NLP Challenges: Requires understanding context to ensure correct derivation.
3. Stemming and Lemmatization
Definition: Techniques to reduce words to their base forms for text processing.
Stemming:
Removes affixes to produce the stem.
Often results in non-standard words (e.g., "studying" → "studi").
Algorithm: Porter Stemmer, Snowball Stemmer.
Lemmatization:
Reduces words to their dictionary form (lemma).
Considers context and part of speech (e.g., "better" → "good").
Applications: Search engines, information retrieval, and text normalization.
Comparison: Lemmatization is more accurate but computationally intensive
compared to stemming.
Example:
Stemming: "flies" → "fli"
Lemmatization: "flies" → "fly."
Role in NLP Pipelines: Often used during preprocessing for feature extraction.
Challenges: Handling polysemous words (e.g., "bank" as a verb vs. noun).
Multilingual Support: Tools like SpaCy provide language-specific lemmatizers.

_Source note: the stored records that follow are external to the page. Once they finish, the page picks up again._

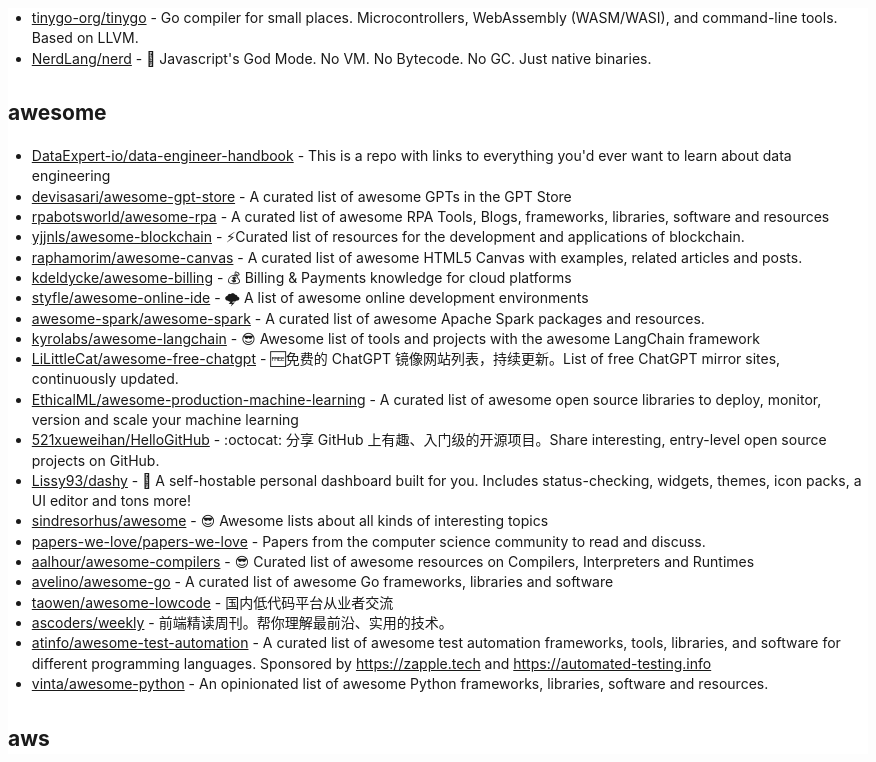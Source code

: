 - [tinygo-org/tinygo](https://github.com/tinygo-org/tinygo) - Go compiler for small places. Microcontrollers, WebAssembly (WASM/WASI), and command-line tools. Based on LLVM.
- [NerdLang/nerd](https://github.com/NerdLang/nerd) - 🔱 Javascript's God Mode. No VM. No Bytecode. No GC. Just native binaries.

## awesome 

- [DataExpert-io/data-engineer-handbook](https://github.com/DataExpert-io/data-engineer-handbook) - This is a repo with links to everything you'd ever want to learn about data engineering
- [devisasari/awesome-gpt-store](https://github.com/devisasari/awesome-gpt-store) - A curated list of awesome GPTs in the GPT Store
- [rpabotsworld/awesome-rpa](https://github.com/rpabotsworld/awesome-rpa) - A curated list of awesome RPA Tools, Blogs, frameworks, libraries, software and resources
- [yjjnls/awesome-blockchain](https://github.com/yjjnls/awesome-blockchain) - ⚡️Curated list of resources for the development and applications of blockchain.
- [raphamorim/awesome-canvas](https://github.com/raphamorim/awesome-canvas) - A curated list of awesome HTML5 Canvas with examples, related articles and posts.
- [kdeldycke/awesome-billing](https://github.com/kdeldycke/awesome-billing) - 💰 Billing & Payments knowledge for cloud platforms
- [styfle/awesome-online-ide](https://github.com/styfle/awesome-online-ide) - 🌩️ A list of awesome online development environments
- [awesome-spark/awesome-spark](https://github.com/awesome-spark/awesome-spark) - A curated list of awesome Apache Spark packages and resources.
- [kyrolabs/awesome-langchain](https://github.com/kyrolabs/awesome-langchain) - 😎 Awesome list of tools and projects with the awesome LangChain framework
- [LiLittleCat/awesome-free-chatgpt](https://github.com/LiLittleCat/awesome-free-chatgpt) - 🆓免费的 ChatGPT 镜像网站列表，持续更新。List of free ChatGPT mirror sites, continuously updated.
- [EthicalML/awesome-production-machine-learning](https://github.com/EthicalML/awesome-production-machine-learning) - A curated list of awesome open source libraries to deploy, monitor, version and scale your machine learning
- [521xueweihan/HelloGitHub](https://github.com/521xueweihan/HelloGitHub) - :octocat: 分享 GitHub 上有趣、入门级的开源项目。Share interesting, entry-level open source projects on GitHub.
- [Lissy93/dashy](https://github.com/Lissy93/dashy) - 🚀 A self-hostable personal dashboard built for you. Includes status-checking, widgets, themes, icon packs, a UI editor and tons more!
- [sindresorhus/awesome](https://github.com/sindresorhus/awesome) - 😎 Awesome lists about all kinds of interesting topics
- [papers-we-love/papers-we-love](https://github.com/papers-we-love/papers-we-love) - Papers from the computer science community to read and discuss.
- [aalhour/awesome-compilers](https://github.com/aalhour/awesome-compilers) - :sunglasses: Curated list of awesome resources on Compilers, Interpreters and Runtimes
- [avelino/awesome-go](https://github.com/avelino/awesome-go) - A curated list of awesome Go frameworks, libraries and software
- [taowen/awesome-lowcode](https://github.com/taowen/awesome-lowcode) - 国内低代码平台从业者交流
- [ascoders/weekly](https://github.com/ascoders/weekly) - 前端精读周刊。帮你理解最前沿、实用的技术。
- [atinfo/awesome-test-automation](https://github.com/atinfo/awesome-test-automation) - A curated list of awesome test automation frameworks, tools, libraries, and software for different programming languages. Sponsored by https://zapple.tech and https://automated-testing.info
- [vinta/awesome-python](https://github.com/vinta/awesome-python) - An opinionated list of awesome Python frameworks, libraries, software and resources.

## aws 
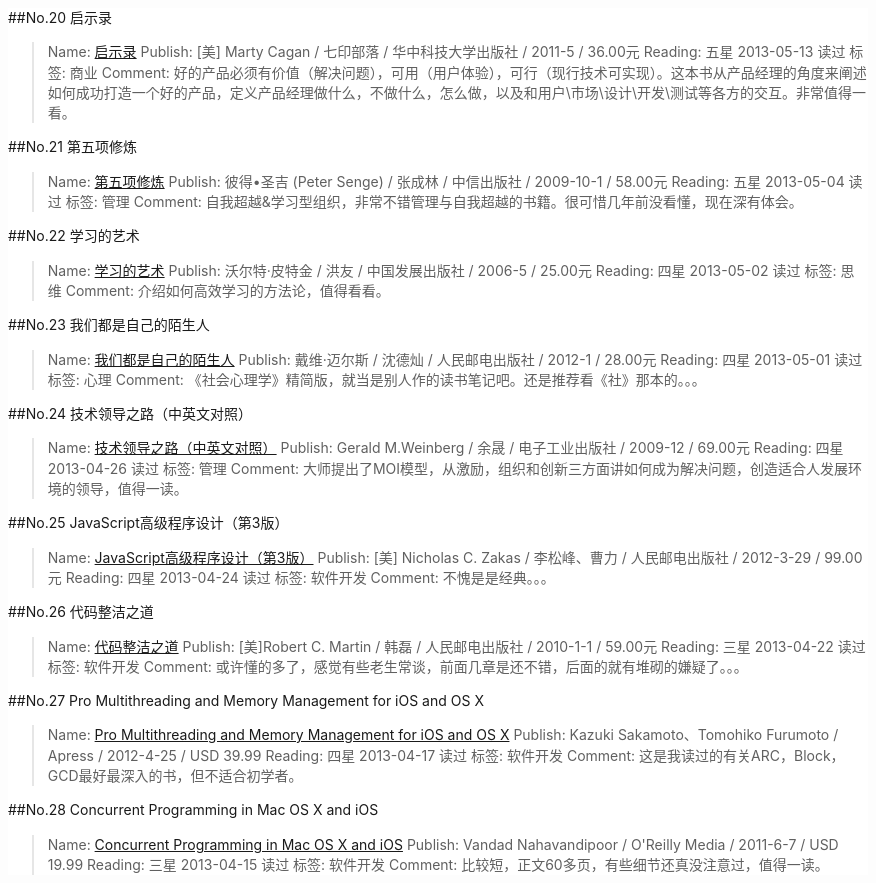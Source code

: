 ##No.20 启示录
> Name: [启示录](https://book.douban.com/subject/5914587/)
> Publish: [美] Marty Cagan / 七印部落 / 华中科技大学出版社 / 2011-5 / 36.00元
> Reading: 五星 2013-05-13 读过 标签: 商业
> Comment: 好的产品必须有价值（解决问题），可用（用户体验），可行（现行技术可实现）。这本书从产品经理的角度来阐述如何成功打造一个好的产品，定义产品经理做什么，不做什么，怎么做，以及和用户\市场\设计\开发\测试等各方的交互。非常值得一看。

##No.21 第五项修炼
> Name: [第五项修炼](https://book.douban.com/subject/4051739/)
> Publish: 彼得•圣吉 (Peter Senge) / 张成林 / 中信出版社 / 2009-10-1 / 58.00元
> Reading: 五星 2013-05-04 读过 标签: 管理
> Comment: 自我超越&学习型组织，非常不错管理与自我超越的书籍。很可惜几年前没看懂，现在深有体会。

##No.22 学习的艺术
> Name: [学习的艺术](https://book.douban.com/subject/1824306/)
> Publish: 沃尔特·皮特金 / 洪友 / 中国发展出版社 / 2006-5 / 25.00元
> Reading: 四星 2013-05-02 读过 标签: 思维
> Comment: 介绍如何高效学习的方法论，值得看看。

##No.23 我们都是自己的陌生人
> Name: [我们都是自己的陌生人](https://book.douban.com/subject/7162931/)
> Publish: 戴维·迈尔斯 / 沈德灿 / 人民邮电出版社 / 2012-1 / 28.00元
> Reading: 四星 2013-05-01 读过 标签: 心理
> Comment: 《社会心理学》精简版，就当是别人作的读书笔记吧。还是推荐看《社》那本的。。。

##No.24 技术领导之路（中英文对照）
> Name: [技术领导之路（中英文对照）](https://book.douban.com/subject/4187478/)
> Publish: Gerald M.Weinberg / 余晟 / 电子工业出版社 / 2009-12 / 69.00元
> Reading: 四星 2013-04-26 读过 标签: 管理
> Comment: 大师提出了MOI模型，从激励，组织和创新三方面讲如何成为解决问题，创造适合人发展环境的领导，值得一读。

##No.25 JavaScript高级程序设计（第3版）
> Name: [JavaScript高级程序设计（第3版）](https://book.douban.com/subject/10546125/)
> Publish: [美] Nicholas C. Zakas / 李松峰、曹力 / 人民邮电出版社 / 2012-3-29 / 99.00元
> Reading: 四星 2013-04-24 读过 标签: 软件开发
> Comment: 不愧是是经典。。。

##No.26 代码整洁之道
> Name: [代码整洁之道](https://book.douban.com/subject/4199741/)
> Publish: [美]Robert C. Martin / 韩磊 / 人民邮电出版社 / 2010-1-1 / 59.00元
> Reading: 三星 2013-04-22 读过 标签: 软件开发
> Comment: 或许懂的多了，感觉有些老生常谈，前面几章是还不错，后面的就有堆砌的嫌疑了。。。

##No.27 Pro Multithreading and Memory Management for iOS and OS X
> Name: [Pro Multithreading and Memory Management for iOS and OS X](https://book.douban.com/subject/10536953/)
> Publish: Kazuki Sakamoto、Tomohiko Furumoto / Apress / 2012-4-25 / USD 39.99
> Reading: 四星 2013-04-17 读过 标签: 软件开发
> Comment: 这是我读过的有关ARC，Block，GCD最好最深入的书，但不适合初学者。

##No.28 Concurrent Programming in Mac OS X and iOS
> Name: [Concurrent Programming in Mac OS X and iOS](https://book.douban.com/subject/6523105/)
> Publish: Vandad Nahavandipoor / O'Reilly Media / 2011-6-7 / USD 19.99
> Reading: 三星 2013-04-15 读过 标签: 软件开发
> Comment: 比较短，正文60多页，有些细节还真没注意过，值得一读。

Future Trends: Integration with deep learning for better contextual understanding.
Regular expression :
A regular expression (regex) is a sequence of characters that
define a search pattern. Here’s how to write regular expressions:
Start by understanding the special characters used in regex, such
as “.”, “*”, “+”, “?”, and more.
Choose a programming language or tool that supports regex,
such as Python, Perl, or grep.
Write your pattern using the special characters and literal
characters.
Use the appropriate function or method to search for the pattern
in a string.